In der Summe betrug das Ergebnis der normalen Geschäftstätigkeit der Varengold Bank AG 530 TEUR (Vorjahr: -5.434 TEUR); der Jahresüberschuss lag bei 209 TEUR (Vorjahr: -3.681 TEUR).

C. NACHTRAGSBERICHT

Mit Beschluss der außerordentlichen Hauptversammlung der Varengold Bank AG vom 20. Januar 2015 wurde der Vorstand ermächtigt, das Grundkapital der Gesellschaft mit Zustimmung des Aufsichtsrats von 1.771.405,00 EUR gegen Bareinlagen auf bis zu 1.948.368,00 EUR durch Ausgabe von bis zu 176.963 neuen auf den Inhaber lautende Aktien ohne Nennbetrag (Stückaktien) mit anteiligem Betrag des Grundkapitals von jeweils 1,00 EUR zu erhöhen. Die neuen Aktien sind ab dem 1. Januar 2016 gewinnberechtigt. Das gesetzliche Bezugsrecht der Aktionäre wird ausgeschlossen. Der Vorstand wurde ermächtigt, mit Zustimmung des Aufsichtsrats die weiteren Einzelheiten der Kapitalerhöhung und ihrer Durchführung, insbesondere die Auswahl des Zeichners beziehungsweise der Zeichner und die Bedingungen für die Ausgabe der Aktien, festzulegen. Von dieser Ermächtigung hat der Vorstand mit Zustimmung des Aufsichtsrates Gebrauch gemacht und 176.963 Aktien zu einem Ausgabekurs von 20,00 EUR je Aktie bei einem internationalen Investor platziert. Die Eintragung der Kapitalerhöhung erfolgte am 20. April 2015. Mit den neuen Mitteln sollen vorrangig die Produktportfolios der Geschäftsfelder Capital Markets und Commercial Banking weiter ausgebaut werden.

Im Februar 2015 hat die Varengold Bank AG die vorhandene Beteiligung an der Varengold Investmentaktiengesellschaft mit Teilgesellschaftsvermögen von 49 % auf 100 % erhöht. Die Bank möchte damit die neue Tochtergesellschaft auf Basis der bereits eng verzahnten Geschäftsbeziehung auch aus operationeller Sicht näher an sich binden.

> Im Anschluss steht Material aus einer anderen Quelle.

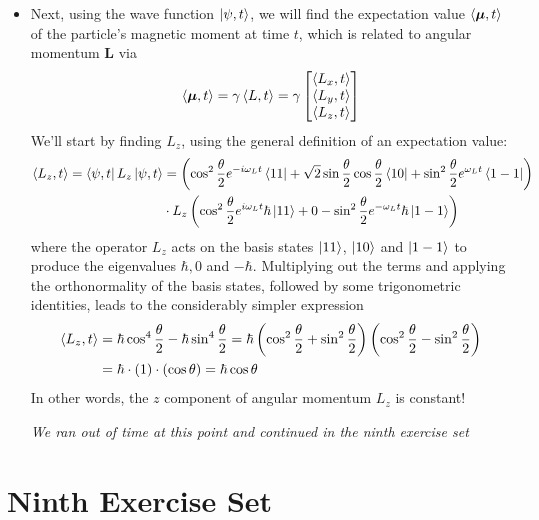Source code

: \documentclass[11pt, a4paper]{article}
\renewcommand{\vec}[1]{\bm{#1}} %
\newcommand{\m}{\vec{\mu}}  %
\begin{document}
\begin{itemize}
	\item Next, using the wave function $ \ket{\psi, t} $, we will find the expectation value $ \ev{\m, t} $ of the particle's magnetic moment at time $ t $, which is related to angular momentum $ \vec{L} $ via
	\begin{equation*}
		\ev{\m, t} = \gamma \ev{L, t} = \gamma
		\begin{bmatrix}
			\ev{L_{x}, t}\\
			\ev{L_{y}, t}\\
			\ev{L_{z}, t}
		\end{bmatrix}
	\end{equation*}
	We'll start by finding $ L_{z} $, using the general definition of an expectation value:
	\begin{align*}
		\ev{L_{z}, t} = \bra{\psi, t}L_{z}\ket{\psi, t} &= \left(\cos^{2} \frac{\theta}{2} e^{-i \omega_{L} t}\bra{11} + \sqrt{2}\sin \frac{\theta}{2} \cos \frac{\theta}{2} \bra{10} + \sin^{2}\frac{\theta}{2} e^{\omega_{L} t}\bra{1 -1}\right) \\
		&\cdot L_{z}\left(\cos^{2} \frac{\theta}{2} e^{i \omega_{L} t}\hbar\ket{11} + 0 - \sin^{2}\frac{\theta}{2} e^{-\omega_{L} t}\hbar\ket{1 -1}\right)
	\end{align*}
	where the operator $ L_{z} $ acts on the basis states $ \ket{11} $, $ \ket{10} $ and $ \ket{1-1} $ to produce the eigenvalues $ \hbar, 0 $ and $ -\hbar $. Multiplying out the terms and applying the orthonormality of the basis states, followed by some trigonometric identities, leads to the considerably simpler expression
	\begin{align*}
		\ev{L_{z}, t} &= \hbar \cos^{4}\frac{\theta}{2} - \hbar \sin^{4}\frac{\theta}{2} = \hbar\left(\cos^{2}\frac{\theta}{2} +  \sin^{2}\frac{\theta}{2}\right)\left(\cos^{2}\frac{\theta}{2} -  \sin^{2}\frac{\theta}{2}\right)\\
		&=\hbar\cdot (1) \cdot (\cos \theta) = \hbar \cos \theta
	\end{align*}
	In other words, the $ z $ component of angular momentum $ L_{z} $ is constant!
	
	\textit{We ran out of time at this point and continued in the ninth exercise set}
	
\end{itemize}

\section{Ninth Exercise Set}
\end{document}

Im Dezember 2014 hat die Varengold Bank AG einen Antrag zur Erlaubnis einer Finanzholding-Gesellschaft bei der Bundesanstalt für Finanzdienstleistungsaufsicht im Sinne der Artikel 7 und 8 CRR gestellt. Die Entscheidung seitens der Aufsichtsbehörde steht derzeit noch aus.

Über die geschilderten Vorgänge hinaus trat nach Abschluss des Geschäftsjahres 2014 keine Entwicklung von besonderer Bedeutung ein.

D. PROGNOSEBERICHT

Insgesamt blicken wir den sich aktuell am Markt entwickelnden Rahmenbedingungen mit verhaltener Zuversicht für das Jahr 2015 entgegen und gehen von geringen Wachstumsraten aus, ohne dabei die regionalen Unterschiede der Finanz- und Kapitalmärkte außer Acht zu lassen.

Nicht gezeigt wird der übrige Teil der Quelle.